▸ **Work item**
Could you please reproduce every record below exactly, leaving out the pictures?

▸ **Data to use**
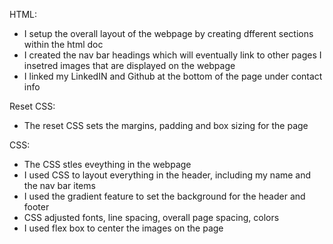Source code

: HTML:

- I setup the overall layout of the webpage by creating dfferent sections within the html doc
- I created the nav bar headings which will eventually link to other pages
I insetred images that are displayed on the webpage
- I linked my LinkedIN and Github at the bottom of the page under contact info

Reset CSS:
- The reset CSS sets the margins, padding and box sizing for the page

CSS:
- The CSS stles eveything in the webpage
- I used CSS to layout everything in the header, including my name and the nav bar items 
- I used the gradient feature to set the background for the header and footer
- CSS adjusted fonts, line spacing, overall page spacing, colors 
- I used flex box to center the images on the page 

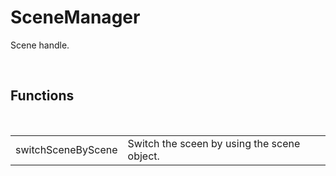 <div id="content-header">
  <h1>SceneManager</h1>
</div>

<p>
  Scene handle.
</p>


<br/>
<h2>Functions</h2>
<br/>

<table>
  <tr>
    <td>switchSceneByScene</td>
    <td>Switch the sceen by using the scene object.</td>
  </tr>
</table>
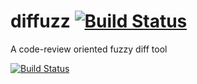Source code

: # diffuzz [![Build Status](https://travis-ci.org/ylmrx/diffuzz.svg?branch=master)](https://travis-ci.org/ylmrx/diffuzz)

A code-review oriented fuzzy diff tool 

[![Build Status](https://travis-ci.org/ylmrx/diffuzz.svg?branch=master)](https://travis-ci.org/ylmrx/diffuzz)
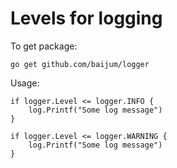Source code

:# Levels for logging

To get package:

	go get github.com/baijum/logger

Usage:

	if logger.Level <= logger.INFO {
		log.Printf("Some log message")
	}

	if logger.Level <= logger.WARNING {
		log.Printf("Some log message")
	}

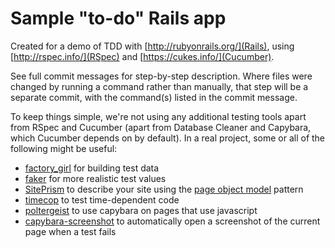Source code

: # Sample "to-do" Rails app

Created for a demo of TDD with [http://rubyonrails.org/](Rails), using
[http://rspec.info/](RSpec) and [https://cukes.info/](Cucumber).

See full commit messages for step-by-step description. Where files were changed
by running a command rather than manually, that step will be a separate commit,
with the command(s) listed in the commit message.

To keep things simple, we're not using any additional testing tools apart from
RSpec and Cucumber (apart from Database Cleaner and Capybara, which Cucumber
depends on by default). In a real project, some or all of the following might
be useful:

* [factory_girl](https://github.com/thoughtbot/factory_girl) for building test
  data
* [faker](https://github.com/stympy/faker) for more realistic test values
* [SitePrism](https://github.com/natritmeyer/site_prism) to describe your site
  using the [page object model](http://martinfowler.com/bliki/PageObject.html)
  pattern
* [timecop](https://github.com/travisjeffery/timecop) to test time-dependent
  code
* [poltergeist](https://github.com/teampoltergeist/poltergeist) to use
  capybara on pages that use javascript
* [capybara-screenshot](https://github.com/mattheworiordan/capybara-screenshot)
  to automatically open a screenshot of the current page when a test fails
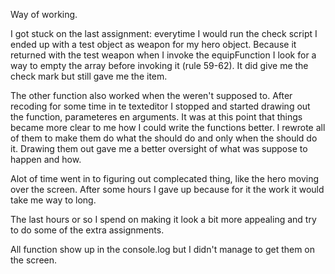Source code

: Way of working.

I got stuck on the last assignment: everytime I would run the check script I ended up with a test object as weapon for my hero object. Because it returned with the test weapon when I invoke the equipFunction I look for a way to empty the array before invoking it (rule 59-62). It did give me the check mark but still gave me the item.

The other function also worked when the weren't supposed to.
After recoding for some time in te texteditor I stopped and started drawing out the function, parameteres en arguments. It was at this point that things became more clear to me how I could write the functions better. I rewrote all of them to make them do what the should do and only when the should do it. Drawing them out gave me a better oversight of what was suppose to happen and how.

Alot of time went in to figuring out complecated thing, like the hero moving over the screen. After some hours I gave up because for it the work it would take me way to long.

The last hours or so I spend on making it look a bit more appealing and try to do some of the extra assignments. 

All function show up in the console.log but I didn't manage to get them on the screen.






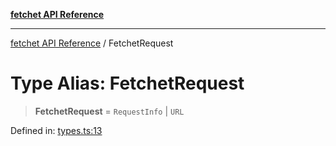 [**fetchet API Reference**](../README.md)

***

[fetchet API Reference](../README.md) / FetchetRequest

# Type Alias: FetchetRequest

> **FetchetRequest** = `RequestInfo` \| `URL`

Defined in: [types.ts:13](https://github.com/brysonbw/fetchet/blob/cb463bcedb07349f7406e3d774822146d47c777d/src/types.ts#L13)
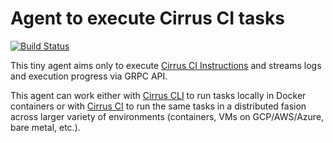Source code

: # Agent to execute Cirrus CI tasks

[![Build Status](https://api.cirrus-ci.com/github/cirruslabs/cirrus-ci-agent.svg)](https://cirrus-ci.com/github/cirruslabs/cirrus-ci-agent)

This tiny agent aims only to execute [Cirrus CI Instructions](https://cirrus-ci.org/guide/writing-tasks/#supported-instructions) and streams logs and execution progress via GRPC API. 

This agent can work either with [Cirrus CLI](https://github.com/cirruslabs/cirrus-cli) to run tasks locally in Docker containers or with [Cirrus CI](https://cirrus-ci.org/) to run the same tasks in a distributed fasion across larger variety of environments (containers, VMs on GCP/AWS/Azure, bare metal, etc.).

▸ **Exercise answer**
Source code

: HTML:

- I setup the overall layout of the webpage by creating dfferent sections within the html doc
- I created the nav bar headings which will eventually link to other pages
I insetred images that are displayed on the webpage
- I linked my LinkedIN and Github at the bottom of the page under contact info

Reset CSS:
- The reset CSS sets the margins, padding and box sizing for the page

CSS:
- The CSS stles eveything in the webpage
- I used CSS to layout everything in the header, including my name and the nav bar items 
- I used the gradient feature to set the background for the header and footer
- CSS adjusted fonts, line spacing, overall page spacing, colors 
- I used flex box to center the images on the page 

 <div id="content-header">
  <h1>SceneManager</h1>
</div>

<p>
  Scene handle.
</p>


<br/>
<h2>Functions</h2>
<br/>

<table>
  <tr>
    <td>switchSceneByScene</td>
    <td>Switch the sceen by using the scene object.</td>
  </tr>
</table>
Source code

: # diffuzz [![Build Status](https://travis-ci.org/ylmrx/diffuzz.svg?branch=master)](https://travis-ci.org/ylmrx/diffuzz)

A code-review oriented fuzzy diff tool 

[![Build Status](https://travis-ci.org/ylmrx/diffuzz.svg?branch=master)](https://travis-ci.org/ylmrx/diffuzz)
Source code

:# Levels for logging

To get package:

	go get github.com/baijum/logger

Usage:

	if logger.Level <= logger.INFO {
		log.Printf("Some log message")
	}

	if logger.Level <= logger.WARNING {
		log.Printf("Some log message")
	}

Source code

: # Sample "to-do" Rails app

Created for a demo of TDD with [http://rubyonrails.org/](Rails), using
[http://rspec.info/](RSpec) and [https://cukes.info/](Cucumber).

See full commit messages for step-by-step description. Where files were changed
by running a command rather than manually, that step will be a separate commit,
with the command(s) listed in the commit message.

To keep things simple, we're not using any additional testing tools apart from
RSpec and Cucumber (apart from Database Cleaner and Capybara, which Cucumber
depends on by default). In a real project, some or all of the following might
be useful:

* [factory_girl](https://github.com/thoughtbot/factory_girl) for building test
  data
* [faker](https://github.com/stympy/faker) for more realistic test values
* [SitePrism](https://github.com/natritmeyer/site_prism) to describe your site
  using the [page object model](http://martinfowler.com/bliki/PageObject.html)
  pattern
* [timecop](https://github.com/travisjeffery/timecop) to test time-dependent
  code
* [poltergeist](https://github.com/teampoltergeist/poltergeist) to use
  capybara on pages that use javascript
* [capybara-screenshot](https://github.com/mattheworiordan/capybara-screenshot)
  to automatically open a screenshot of the current page when a test fails
Source code

: Way of working.

I got stuck on the last assignment: everytime I would run the check script I ended up with a test object as weapon for my hero object. Because it returned with the test weapon when I invoke the equipFunction I look for a way to empty the array before invoking it (rule 59-62). It did give me the check mark but still gave me the item.

The other function also worked when the weren't supposed to.
After recoding for some time in te texteditor I stopped and started drawing out the function, parameteres en arguments. It was at this point that things became more clear to me how I could write the functions better. I rewrote all of them to make them do what the should do and only when the should do it. Drawing them out gave me a better oversight of what was suppose to happen and how.

Alot of time went in to figuring out complecated thing, like the hero moving over the screen. After some hours I gave up because for it the work it would take me way to long.

The last hours or so I spend on making it look a bit more appealing and try to do some of the extra assignments. 

All function show up in the console.log but I didn't manage to get them on the screen.






 [**fetchet API Reference**](../README.md)

***

[fetchet API Reference](../README.md) / FetchetRequest

# Type Alias: FetchetRequest

> **FetchetRequest** = `RequestInfo` \| `URL`

Defined in: [types.ts:13](https://github.com/brysonbw/fetchet/blob/cb463bcedb07349f7406e3d774822146d47c777d/src/types.ts#L13)
Source code

: # Agent to execute Cirrus CI tasks

[![Build Status](https://api.cirrus-ci.com/github/cirruslabs/cirrus-ci-agent.svg)](https://cirrus-ci.com/github/cirruslabs/cirrus-ci-agent)

This tiny agent aims only to execute [Cirrus CI Instructions](https://cirrus-ci.org/guide/writing-tasks/#supported-instructions) and streams logs and execution progress via GRPC API. 

This agent can work either with [Cirrus CLI](https://github.com/cirruslabs/cirrus-cli) to run tasks locally in Docker containers or with [Cirrus CI](https://cirrus-ci.org/) to run the same tasks in a distributed fasion across larger variety of environments (containers, VMs on GCP/AWS/Azure, bare metal, etc.).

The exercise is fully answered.